■ Prompt
Copy each entry as written.

■ Listed records
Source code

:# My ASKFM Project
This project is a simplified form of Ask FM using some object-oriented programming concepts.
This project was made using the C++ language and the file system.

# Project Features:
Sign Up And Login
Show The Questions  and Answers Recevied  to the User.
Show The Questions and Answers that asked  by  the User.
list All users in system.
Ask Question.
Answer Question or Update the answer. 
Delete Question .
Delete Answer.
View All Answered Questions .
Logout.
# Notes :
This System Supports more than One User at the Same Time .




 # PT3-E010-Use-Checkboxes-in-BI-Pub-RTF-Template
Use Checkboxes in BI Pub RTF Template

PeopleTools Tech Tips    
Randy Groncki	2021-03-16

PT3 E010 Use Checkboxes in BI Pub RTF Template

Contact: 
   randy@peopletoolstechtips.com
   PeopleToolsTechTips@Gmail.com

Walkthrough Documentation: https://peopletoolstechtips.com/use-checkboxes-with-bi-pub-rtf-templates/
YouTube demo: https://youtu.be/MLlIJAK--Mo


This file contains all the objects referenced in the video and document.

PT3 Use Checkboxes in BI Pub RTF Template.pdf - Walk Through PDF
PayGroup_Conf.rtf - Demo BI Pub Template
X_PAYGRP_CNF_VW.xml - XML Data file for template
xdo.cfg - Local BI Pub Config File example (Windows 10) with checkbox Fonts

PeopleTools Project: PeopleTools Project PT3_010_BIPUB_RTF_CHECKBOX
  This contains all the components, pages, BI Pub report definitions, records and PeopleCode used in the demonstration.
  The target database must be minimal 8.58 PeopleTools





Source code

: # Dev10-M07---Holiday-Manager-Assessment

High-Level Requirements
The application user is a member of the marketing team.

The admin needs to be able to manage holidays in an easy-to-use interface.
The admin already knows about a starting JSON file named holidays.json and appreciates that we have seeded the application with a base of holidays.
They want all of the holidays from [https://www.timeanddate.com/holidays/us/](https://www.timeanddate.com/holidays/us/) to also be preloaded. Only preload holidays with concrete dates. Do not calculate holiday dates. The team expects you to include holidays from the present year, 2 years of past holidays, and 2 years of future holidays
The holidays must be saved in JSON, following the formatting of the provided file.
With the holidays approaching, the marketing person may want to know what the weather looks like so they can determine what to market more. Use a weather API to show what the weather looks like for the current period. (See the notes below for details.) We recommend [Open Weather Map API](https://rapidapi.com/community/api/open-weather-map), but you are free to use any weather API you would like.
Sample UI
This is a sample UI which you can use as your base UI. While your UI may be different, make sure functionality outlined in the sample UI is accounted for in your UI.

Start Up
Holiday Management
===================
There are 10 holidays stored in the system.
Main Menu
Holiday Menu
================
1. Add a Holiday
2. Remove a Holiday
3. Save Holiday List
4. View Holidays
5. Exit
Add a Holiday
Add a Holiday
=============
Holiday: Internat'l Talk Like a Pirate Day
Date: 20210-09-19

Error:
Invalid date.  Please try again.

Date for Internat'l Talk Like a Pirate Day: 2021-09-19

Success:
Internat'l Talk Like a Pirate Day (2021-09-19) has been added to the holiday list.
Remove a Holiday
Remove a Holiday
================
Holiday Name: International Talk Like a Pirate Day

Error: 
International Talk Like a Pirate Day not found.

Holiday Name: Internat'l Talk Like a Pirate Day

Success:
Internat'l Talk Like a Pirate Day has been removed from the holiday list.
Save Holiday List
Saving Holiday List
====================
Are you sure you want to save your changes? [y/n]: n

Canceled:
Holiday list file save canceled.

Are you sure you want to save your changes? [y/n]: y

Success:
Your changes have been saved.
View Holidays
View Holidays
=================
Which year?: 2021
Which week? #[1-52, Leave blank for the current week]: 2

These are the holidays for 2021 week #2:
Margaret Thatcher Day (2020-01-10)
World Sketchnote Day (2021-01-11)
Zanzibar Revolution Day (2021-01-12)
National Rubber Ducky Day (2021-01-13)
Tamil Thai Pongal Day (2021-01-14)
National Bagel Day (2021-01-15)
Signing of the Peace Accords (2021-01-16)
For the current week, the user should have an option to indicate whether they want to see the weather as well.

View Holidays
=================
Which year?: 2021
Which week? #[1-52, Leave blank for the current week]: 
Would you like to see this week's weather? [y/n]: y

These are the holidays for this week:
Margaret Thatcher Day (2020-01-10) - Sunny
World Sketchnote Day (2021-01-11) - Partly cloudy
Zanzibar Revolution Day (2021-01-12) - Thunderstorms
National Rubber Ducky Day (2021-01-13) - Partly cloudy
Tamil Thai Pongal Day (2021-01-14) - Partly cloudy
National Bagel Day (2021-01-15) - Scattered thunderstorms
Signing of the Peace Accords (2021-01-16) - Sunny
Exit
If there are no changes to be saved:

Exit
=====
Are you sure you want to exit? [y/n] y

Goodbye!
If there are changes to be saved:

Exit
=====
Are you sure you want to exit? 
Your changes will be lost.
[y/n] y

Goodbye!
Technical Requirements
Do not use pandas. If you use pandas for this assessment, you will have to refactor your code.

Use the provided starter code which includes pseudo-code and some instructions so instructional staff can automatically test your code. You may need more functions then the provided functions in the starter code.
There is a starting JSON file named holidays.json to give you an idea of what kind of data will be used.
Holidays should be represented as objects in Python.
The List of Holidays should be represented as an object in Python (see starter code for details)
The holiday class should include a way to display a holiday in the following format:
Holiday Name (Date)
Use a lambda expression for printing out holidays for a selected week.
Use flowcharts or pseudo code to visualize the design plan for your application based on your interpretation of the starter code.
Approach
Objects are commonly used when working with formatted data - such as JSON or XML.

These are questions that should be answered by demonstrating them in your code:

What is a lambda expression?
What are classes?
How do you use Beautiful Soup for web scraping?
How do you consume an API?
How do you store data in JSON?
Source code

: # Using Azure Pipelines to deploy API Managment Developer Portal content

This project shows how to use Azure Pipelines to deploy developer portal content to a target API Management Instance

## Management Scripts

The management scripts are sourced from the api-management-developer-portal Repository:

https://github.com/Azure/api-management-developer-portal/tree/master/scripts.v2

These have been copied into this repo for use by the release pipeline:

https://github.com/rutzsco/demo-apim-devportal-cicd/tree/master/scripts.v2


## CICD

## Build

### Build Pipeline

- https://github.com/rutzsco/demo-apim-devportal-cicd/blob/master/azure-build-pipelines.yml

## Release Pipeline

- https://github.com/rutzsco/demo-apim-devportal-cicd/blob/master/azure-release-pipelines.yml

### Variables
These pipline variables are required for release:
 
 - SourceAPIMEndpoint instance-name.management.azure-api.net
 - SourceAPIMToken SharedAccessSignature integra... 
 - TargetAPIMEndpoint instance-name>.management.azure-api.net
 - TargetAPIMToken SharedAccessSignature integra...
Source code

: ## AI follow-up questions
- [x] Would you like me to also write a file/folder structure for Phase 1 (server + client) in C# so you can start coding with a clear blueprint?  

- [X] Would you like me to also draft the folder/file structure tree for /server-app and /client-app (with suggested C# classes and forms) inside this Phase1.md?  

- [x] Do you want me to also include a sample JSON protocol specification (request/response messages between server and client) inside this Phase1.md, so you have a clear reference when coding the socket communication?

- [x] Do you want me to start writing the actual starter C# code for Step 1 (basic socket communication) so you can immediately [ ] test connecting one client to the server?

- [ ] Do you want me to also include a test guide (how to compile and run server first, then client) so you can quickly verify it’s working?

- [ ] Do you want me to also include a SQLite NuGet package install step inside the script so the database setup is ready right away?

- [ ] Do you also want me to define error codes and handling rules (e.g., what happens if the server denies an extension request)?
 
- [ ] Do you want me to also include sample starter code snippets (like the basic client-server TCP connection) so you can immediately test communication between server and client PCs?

■ Result of this task
Source code

:# My ASKFM Project
This project is a simplified form of Ask FM using some object-oriented programming concepts.
This project was made using the C++ language and the file system.

# Project Features:
Sign Up And Login
Show The Questions  and Answers Recevied  to the User.
Show The Questions and Answers that asked  by  the User.
list All users in system.
Ask Question.
Answer Question or Update the answer. 
Delete Question .
Delete Answer.
View All Answered Questions .
Logout.
# Notes :
This System Supports more than One User at the Same Time .




 # PT3-E010-Use-Checkboxes-in-BI-Pub-RTF-Template
Use Checkboxes in BI Pub RTF Template

PeopleTools Tech Tips    
Randy Groncki	2021-03-16

PT3 E010 Use Checkboxes in BI Pub RTF Template

Contact: 
   randy@peopletoolstechtips.com
   PeopleToolsTechTips@Gmail.com

Walkthrough Documentation: https://peopletoolstechtips.com/use-checkboxes-with-bi-pub-rtf-templates/
YouTube demo: https://youtu.be/MLlIJAK--Mo


This file contains all the objects referenced in the video and document.

PT3 Use Checkboxes in BI Pub RTF Template.pdf - Walk Through PDF
PayGroup_Conf.rtf - Demo BI Pub Template
X_PAYGRP_CNF_VW.xml - XML Data file for template
xdo.cfg - Local BI Pub Config File example (Windows 10) with checkbox Fonts

PeopleTools Project: PeopleTools Project PT3_010_BIPUB_RTF_CHECKBOX
  This contains all the components, pages, BI Pub report definitions, records and PeopleCode used in the demonstration.
  The target database must be minimal 8.58 PeopleTools





Source code

: # Dev10-M07---Holiday-Manager-Assessment

High-Level Requirements
The application user is a member of the marketing team.

The admin needs to be able to manage holidays in an easy-to-use interface.
The admin already knows about a starting JSON file named holidays.json and appreciates that we have seeded the application with a base of holidays.
They want all of the holidays from [https://www.timeanddate.com/holidays/us/](https://www.timeanddate.com/holidays/us/) to also be preloaded. Only preload holidays with concrete dates. Do not calculate holiday dates. The team expects you to include holidays from the present year, 2 years of past holidays, and 2 years of future holidays
The holidays must be saved in JSON, following the formatting of the provided file.
With the holidays approaching, the marketing person may want to know what the weather looks like so they can determine what to market more. Use a weather API to show what the weather looks like for the current period. (See the notes below for details.) We recommend [Open Weather Map API](https://rapidapi.com/community/api/open-weather-map), but you are free to use any weather API you would like.
Sample UI
This is a sample UI which you can use as your base UI. While your UI may be different, make sure functionality outlined in the sample UI is accounted for in your UI.

Start Up
Holiday Management
===================
There are 10 holidays stored in the system.
Main Menu
Holiday Menu
================
1. Add a Holiday
2. Remove a Holiday
3. Save Holiday List
4. View Holidays
5. Exit
Add a Holiday
Add a Holiday
=============
Holiday: Internat'l Talk Like a Pirate Day
Date: 20210-09-19

Error:
Invalid date.  Please try again.

Date for Internat'l Talk Like a Pirate Day: 2021-09-19

Success:
Internat'l Talk Like a Pirate Day (2021-09-19) has been added to the holiday list.
Remove a Holiday
Remove a Holiday
================
Holiday Name: International Talk Like a Pirate Day

Error: 
International Talk Like a Pirate Day not found.

Holiday Name: Internat'l Talk Like a Pirate Day

Success:
Internat'l Talk Like a Pirate Day has been removed from the holiday list.
Save Holiday List
Saving Holiday List
====================
Are you sure you want to save your changes? [y/n]: n

Canceled:
Holiday list file save canceled.

Are you sure you want to save your changes? [y/n]: y

Success:
Your changes have been saved.
View Holidays
View Holidays
=================
Which year?: 2021
Which week? #[1-52, Leave blank for the current week]: 2

These are the holidays for 2021 week #2:
Margaret Thatcher Day (2020-01-10)
World Sketchnote Day (2021-01-11)
Zanzibar Revolution Day (2021-01-12)
National Rubber Ducky Day (2021-01-13)
Tamil Thai Pongal Day (2021-01-14)
National Bagel Day (2021-01-15)
Signing of the Peace Accords (2021-01-16)
For the current week, the user should have an option to indicate whether they want to see the weather as well.

View Holidays
=================
Which year?: 2021
Which week? #[1-52, Leave blank for the current week]: 
Would you like to see this week's weather? [y/n]: y

These are the holidays for this week:
Margaret Thatcher Day (2020-01-10) - Sunny
World Sketchnote Day (2021-01-11) - Partly cloudy
Zanzibar Revolution Day (2021-01-12) - Thunderstorms
National Rubber Ducky Day (2021-01-13) - Partly cloudy
Tamil Thai Pongal Day (2021-01-14) - Partly cloudy
National Bagel Day (2021-01-15) - Scattered thunderstorms
Signing of the Peace Accords (2021-01-16) - Sunny
Exit
If there are no changes to be saved:

Exit
=====
Are you sure you want to exit? [y/n] y

Goodbye!
If there are changes to be saved:

Exit
=====
Are you sure you want to exit? 
Your changes will be lost.
[y/n] y

Goodbye!
Technical Requirements
Do not use pandas. If you use pandas for this assessment, you will have to refactor your code.

Use the provided starter code which includes pseudo-code and some instructions so instructional staff can automatically test your code. You may need more functions then the provided functions in the starter code.
There is a starting JSON file named holidays.json to give you an idea of what kind of data will be used.
Holidays should be represented as objects in Python.
The List of Holidays should be represented as an object in Python (see starter code for details)
The holiday class should include a way to display a holiday in the following format:
Holiday Name (Date)
Use a lambda expression for printing out holidays for a selected week.
Use flowcharts or pseudo code to visualize the design plan for your application based on your interpretation of the starter code.
Approach
Objects are commonly used when working with formatted data - such as JSON or XML.

These are questions that should be answered by demonstrating them in your code:

What is a lambda expression?
What are classes?
How do you use Beautiful Soup for web scraping?
How do you consume an API?
How do you store data in JSON?
Source code

: # Using Azure Pipelines to deploy API Managment Developer Portal content

This project shows how to use Azure Pipelines to deploy developer portal content to a target API Management Instance

## Management Scripts

The management scripts are sourced from the api-management-developer-portal Repository:

https://github.com/Azure/api-management-developer-portal/tree/master/scripts.v2

These have been copied into this repo for use by the release pipeline:

https://github.com/rutzsco/demo-apim-devportal-cicd/tree/master/scripts.v2


## CICD

## Build

### Build Pipeline

- https://github.com/rutzsco/demo-apim-devportal-cicd/blob/master/azure-build-pipelines.yml

## Release Pipeline

- https://github.com/rutzsco/demo-apim-devportal-cicd/blob/master/azure-release-pipelines.yml

### Variables
These pipline variables are required for release:
 
 - SourceAPIMEndpoint instance-name.management.azure-api.net
 - SourceAPIMToken SharedAccessSignature integra... 
 - TargetAPIMEndpoint instance-name>.management.azure-api.net
 - TargetAPIMToken SharedAccessSignature integra...
Source code

: ## AI follow-up questions
- [x] Would you like me to also write a file/folder structure for Phase 1 (server + client) in C# so you can start coding with a clear blueprint?  

- [X] Would you like me to also draft the folder/file structure tree for /server-app and /client-app (with suggested C# classes and forms) inside this Phase1.md?  

- [x] Do you want me to also include a sample JSON protocol specification (request/response messages between server and client) inside this Phase1.md, so you have a clear reference when coding the socket communication?

- [x] Do you want me to start writing the actual starter C# code for Step 1 (basic socket communication) so you can immediately [ ] test connecting one client to the server?

- [ ] Do you want me to also include a test guide (how to compile and run server first, then client) so you can quickly verify it’s working?

- [ ] Do you want me to also include a SQLite NuGet package install step inside the script so the database setup is ready right away?

- [ ] Do you also want me to define error codes and handling rules (e.g., what happens if the server denies an extension request)?
 
- [ ] Do you want me to also include sample starter code snippets (like the basic client-server TCP connection) so you can immediately test communication between server and client PCs?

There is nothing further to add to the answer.